:: What you will do ::
Go over the entries and report the lines where the word "with" occurs.

(Recorded data)
[Start of Attachment]

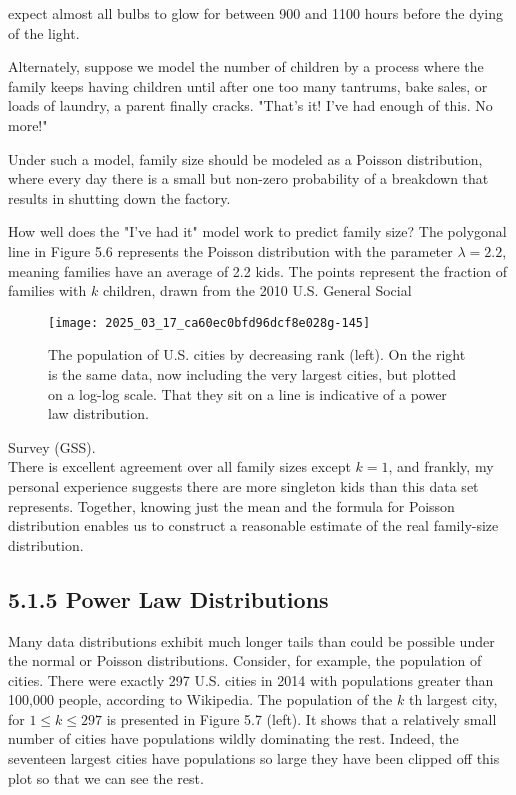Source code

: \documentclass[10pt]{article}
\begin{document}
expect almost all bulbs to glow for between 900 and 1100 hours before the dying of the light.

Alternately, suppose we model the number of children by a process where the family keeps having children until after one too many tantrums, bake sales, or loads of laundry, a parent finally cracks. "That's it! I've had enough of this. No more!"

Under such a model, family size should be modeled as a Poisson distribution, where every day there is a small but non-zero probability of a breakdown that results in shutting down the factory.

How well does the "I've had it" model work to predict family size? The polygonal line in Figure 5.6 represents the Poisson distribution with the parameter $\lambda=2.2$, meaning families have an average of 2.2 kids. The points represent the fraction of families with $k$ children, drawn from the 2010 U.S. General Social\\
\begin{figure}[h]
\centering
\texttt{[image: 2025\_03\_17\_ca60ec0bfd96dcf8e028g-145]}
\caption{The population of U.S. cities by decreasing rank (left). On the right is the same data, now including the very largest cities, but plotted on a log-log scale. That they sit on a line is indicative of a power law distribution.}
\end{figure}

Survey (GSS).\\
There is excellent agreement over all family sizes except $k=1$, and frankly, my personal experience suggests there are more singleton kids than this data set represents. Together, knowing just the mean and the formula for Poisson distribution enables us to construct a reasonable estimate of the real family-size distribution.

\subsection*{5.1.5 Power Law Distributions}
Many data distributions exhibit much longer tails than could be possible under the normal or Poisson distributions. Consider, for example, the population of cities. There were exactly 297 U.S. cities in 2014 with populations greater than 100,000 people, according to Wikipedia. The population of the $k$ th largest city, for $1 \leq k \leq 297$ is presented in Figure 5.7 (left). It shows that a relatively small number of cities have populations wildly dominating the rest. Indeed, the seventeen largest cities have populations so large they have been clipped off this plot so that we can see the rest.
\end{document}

[End of Attachment]

:: Final answer ::
How well does the "I've had it" model work to predict family size? The polygonal line in Figure 5.6 represents the Poisson distribution with the parameter $\lambda=2.2$, meaning families have an average of 2.2 kids. The points represent the fraction of families with $k$ children, drawn from the 2010 U.S. General Social\\
Many data distributions exhibit much longer tails than could be possible under the normal or Poisson distributions. Consider, for example, the population of cities. There were exactly 297 U.S. cities in 2014 with populations greater than 100,000 people, according to Wikipedia. The population of the $k$ th largest city, for $1 \leq k \leq 297$ is presented in Figure 5.7 (left). It shows that a relatively small number of cities have populations wildly dominating the rest. Indeed, the seventeen largest cities have populations so large they have been clipped off this plot so that we can see the rest.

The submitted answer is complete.